L’Afrique continue de jouer un rôle de parent pauvre sur l’échiquier mondial de l’innovation et de la protection de la propriété intellectuelle. Les dernières statistiques de l’Organisation Mondiale de la Propriété Intellectuelle (OMPI) pour 2023 confirment ce constat tout en mettant en lumière les écarts entre les pays du continent.

Le système de l’OMPI pour la propriété intellectuelle révèle une réalité contrastée concernant l’activité d’innovation en Afrique. Quelques pays s’affirment comme des locomotives régionales, tandis que de nombreux autres restent à la traîne. C’est le cas pour l’Afrique du Sud, le Maroc et l’Égypte qui concentrent l’essentiel de l’activité de brevetage sur le continent et se disputent les premières places dans les différents systèmes (brevets PCT, marques du système de Madrid, dessins et modèles industriels de La Haye). En 2023, l’Afrique ne représente que 0,17% des demandes internationales de brevets déposées dans le monde, illustrant le retard persistant du continent en matière d’innovation brevetable. Cependant, certains signaux encourageants laissent entrevoir un potentiel de rattrapage progressif.

Système des brevets: l’Afrique du Sud en tête

Il faut savoir qu’à l’échelle mondiale, le nombre total de demandes internationales de brevet déposées en 2023 selon le système PCT était de 272.600, soit une légère baisse par rapport à 2022 (277.632).
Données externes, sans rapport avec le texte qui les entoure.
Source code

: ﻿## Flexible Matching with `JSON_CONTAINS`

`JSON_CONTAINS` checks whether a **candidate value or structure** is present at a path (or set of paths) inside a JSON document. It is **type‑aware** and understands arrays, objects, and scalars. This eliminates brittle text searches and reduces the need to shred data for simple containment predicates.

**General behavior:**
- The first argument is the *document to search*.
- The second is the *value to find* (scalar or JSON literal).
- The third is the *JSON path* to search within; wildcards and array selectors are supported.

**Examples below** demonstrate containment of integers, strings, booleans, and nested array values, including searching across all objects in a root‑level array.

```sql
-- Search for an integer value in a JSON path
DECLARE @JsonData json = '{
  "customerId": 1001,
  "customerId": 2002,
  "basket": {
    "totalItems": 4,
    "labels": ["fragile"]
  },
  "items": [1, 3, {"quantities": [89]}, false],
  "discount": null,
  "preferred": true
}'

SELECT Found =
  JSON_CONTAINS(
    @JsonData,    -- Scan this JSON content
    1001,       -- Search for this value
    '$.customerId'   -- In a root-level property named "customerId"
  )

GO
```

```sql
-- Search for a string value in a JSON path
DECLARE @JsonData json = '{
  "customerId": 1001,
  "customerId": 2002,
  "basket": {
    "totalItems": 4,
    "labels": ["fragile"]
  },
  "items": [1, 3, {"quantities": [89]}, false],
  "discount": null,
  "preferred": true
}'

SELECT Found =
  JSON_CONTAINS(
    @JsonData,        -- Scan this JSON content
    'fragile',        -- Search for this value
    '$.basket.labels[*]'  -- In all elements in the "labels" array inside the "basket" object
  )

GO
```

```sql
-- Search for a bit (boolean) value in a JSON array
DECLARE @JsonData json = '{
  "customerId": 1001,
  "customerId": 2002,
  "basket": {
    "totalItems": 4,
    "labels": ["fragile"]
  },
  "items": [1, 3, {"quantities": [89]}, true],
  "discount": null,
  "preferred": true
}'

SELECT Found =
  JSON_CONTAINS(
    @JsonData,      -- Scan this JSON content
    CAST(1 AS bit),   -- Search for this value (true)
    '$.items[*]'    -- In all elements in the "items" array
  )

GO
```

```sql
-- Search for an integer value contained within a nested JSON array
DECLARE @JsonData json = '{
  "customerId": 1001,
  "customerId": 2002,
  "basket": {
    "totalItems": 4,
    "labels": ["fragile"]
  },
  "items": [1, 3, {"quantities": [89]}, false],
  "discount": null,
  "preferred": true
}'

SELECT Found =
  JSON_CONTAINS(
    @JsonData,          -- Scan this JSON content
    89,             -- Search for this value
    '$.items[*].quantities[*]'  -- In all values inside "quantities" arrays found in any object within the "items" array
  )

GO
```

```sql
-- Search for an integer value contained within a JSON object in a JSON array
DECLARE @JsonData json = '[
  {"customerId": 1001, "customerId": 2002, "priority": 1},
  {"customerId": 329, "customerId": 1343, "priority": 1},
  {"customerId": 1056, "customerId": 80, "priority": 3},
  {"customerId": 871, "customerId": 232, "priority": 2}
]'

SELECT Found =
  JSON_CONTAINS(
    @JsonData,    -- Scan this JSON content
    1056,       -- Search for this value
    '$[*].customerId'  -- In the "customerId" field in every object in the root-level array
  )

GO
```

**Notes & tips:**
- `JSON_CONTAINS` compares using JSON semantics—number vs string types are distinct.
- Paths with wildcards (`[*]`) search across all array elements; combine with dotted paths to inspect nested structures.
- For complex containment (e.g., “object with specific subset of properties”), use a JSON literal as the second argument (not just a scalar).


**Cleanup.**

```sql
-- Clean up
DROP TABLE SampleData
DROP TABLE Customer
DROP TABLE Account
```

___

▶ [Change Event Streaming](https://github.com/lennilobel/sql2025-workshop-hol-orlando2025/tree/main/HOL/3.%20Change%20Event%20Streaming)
Selon les statistiques de l’OMPI, l’Afrique du Sud domine largement le classement africain avec 194 demandes internationales de brevets PCT en 2023, occupant la 33e place mondiale. Bien que modeste, cette performance reflète le poids économique et industriel du pays, moteur régional de l’innovation technologique.

Loin derrière, le Maroc (47 demandes, 51e mondial), l’Égypte (41 demandes, 56e) et Maurice (39 demandes) complètent le top 4 africain, tandis que le Kenya (22 demandes) réalise une nette progression par rapport à 2022, signe d’un renforcement de son écosystème d’innovation.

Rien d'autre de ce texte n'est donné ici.